I believe that when I first wrote about Hal Roach and Mrs. Wilcox my point had something or other to do with the care and feeding of exotic pets. But now what is my point, you ask? It is ... uh ... that senior citizens keep telling the same story over and over again. NO, WAIT! That’s not it. My point is that old Mrs. Wilcox probably once had a teacup Chihuahua, but decided to replace him with a smaller, even more maintenance-free pet which only resembled a Chihuahua. So she went to her local pet store, purchased a top-of-the-line, pedigreed, teacup palmetto bug and named him Hal.

Where was I? Oh yeah, senior citizens and things that get smaller. Around this time of year the need for seniors to downsize becomes very apparent. My wife does most of the Christmas decorating, and gift wrapping. I learned long ago that my decorating capability was non-existent. “That’s not how you hang tinsel!” Marilyn would shout when I carefully laid several strands across my palm and then tossed them at the tree, in a very natural, fluid motion. “Just go somewhere and let me do it!” When it came to gift wrapping, my skills were even worse.

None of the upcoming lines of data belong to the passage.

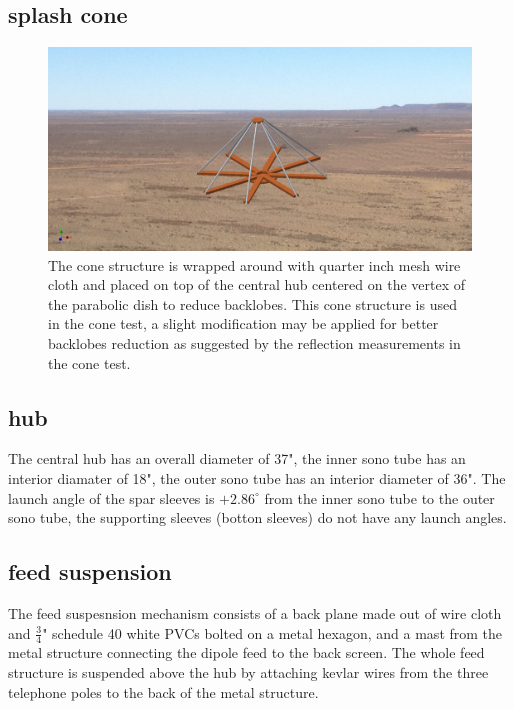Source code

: \documentclass[preprint]{aastex}  %
\begin{document}
\subsection{splash cone}
\begin{figure}[H]
	\begin{center}
	\includegraphics[width =\textwidth]{./dish_plots/splashAssembly}
	\caption{The cone structure is wrapped around with quarter inch mesh wire cloth and placed on top of the central hub centered on the vertex of the parabolic dish to reduce backlobes. This cone structure is used in the cone test, a slight modification may be applied for better backlobes reduction as suggested by the reflection measurements in the cone test. 
\label{Fig:splashcone} }
	\end{center}
\end{figure}

\subsection{hub}
The central hub has an overall diameter of 37", the inner sono tube has an interior diamater of 18", the outer sono tube has an interior diameter of 36". The launch angle of the spar sleeves is $+2.86^{\circ}$ from the inner sono tube to the outer sono tube, the supporting sleeves (botton sleeves) do not have any launch angles.


\subsection {feed suspension}
The feed suspesnsion mechanism consists of a back plane made out of wire cloth and $\frac{3}{4}$" schedule 40 white PVCs bolted on a metal hexagon, and a mast from the metal structure connecting the dipole feed to the back screen. The whole feed structure is suspended above the hub by attaching kevlar wires from the three telephone poles to the back of the metal structure. 
\end{document}
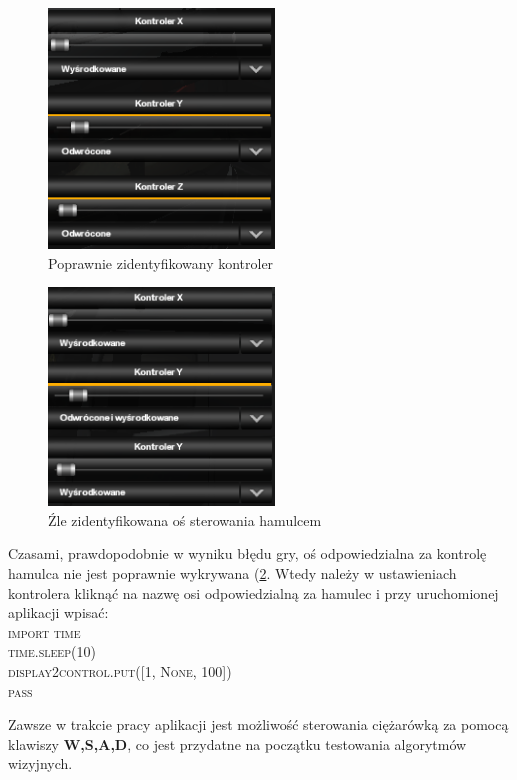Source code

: \begin{figure}
  \centering
  \includegraphics[width=6cm]{img/appendix1_controller.png}
  \caption{Poprawnie zidentyfikowany kontroler}
  \label{fig:appendix1_controller}
\end{figure}

\begin{figure}
  \centering
  \includegraphics[width=6cm]{img/appendix1_bad_controller.png}
  \caption{Źle zidentyfikowana oś sterowania hamulcem}
  \label{fig:appendix1_bad_controller}
\end{figure}

Czasami, prawdopodobnie w wyniku błędu gry, oś odpowiedzialna za kontrolę hamulca nie jest poprawnie wykrywana (\ref{fig:appendix1_bad_controller}. 
Wtedy należy w ustawieniach kontrolera kliknąć na nazwę osi odpowiedzialną za hamulec i przy uruchomionej aplikacji wpisać:\\ \textsc{import time \\
time.sleep(10)\\
display2control.put([1, None, 100])\\
pass\\}

Zawsze w trakcie pracy aplikacji jest możliwość sterowania ciężarówką za pomocą klawiszy \textbf{W,S,A,D}, co jest przydatne na początku testowania algorytmów wizyjnych.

The main problem was always one of dimensions. All of the gifts seemed to come in different sized boxes, and once I’d finally worked my way through three rolls of wrapping paper figuring out how to wrap that little square box, there was another one–this one much larger, and more or less oblong, with very sharp corners. Long ago she said she appreciated my efforts, but given the cost of wrapping paper and duct tape, we couldn’t afford for me to wrap any more presents. So she has persevered, decorating and buying and wrapping. And of course baking cookies. She always bakes Christmas cookies.

But the decorations have become fewer, as have the cookies. And our Christmas tree is not one of the live variety.

(When I was a kid, my dad would never cut down a live tree. He’d dig it up by the roots and put it in a large galvanized tub full of dirt. Mom didn’t appreciate the tub in the living room, but Dad hated to waste a perfectly good pine tree when he could transplant it after Christmas. But that’s another story altogether. In their later years, my parents simply put a plastic, two-foot tree on a table top and that was that.)

And we’ve followed suit. Gradually, over the years, our tree shrunk to one of those artificial trees with removable limbs. and from there to a three-footer that sits on top of a table in front of the living room window, but looks like a regulation-sized tree from the street.

I’ve gotta go now. Marilyn’s fixing some egg nog tonight. If I’m a good boy and take our palmetto bug, Biff, outside to do his business, I’ll get a whole thimble full. Of egg nog, that is.

(NOTE: We are responsible pet owners. After the holidays, we’re taking Biff to the vet’s to have him neutered.)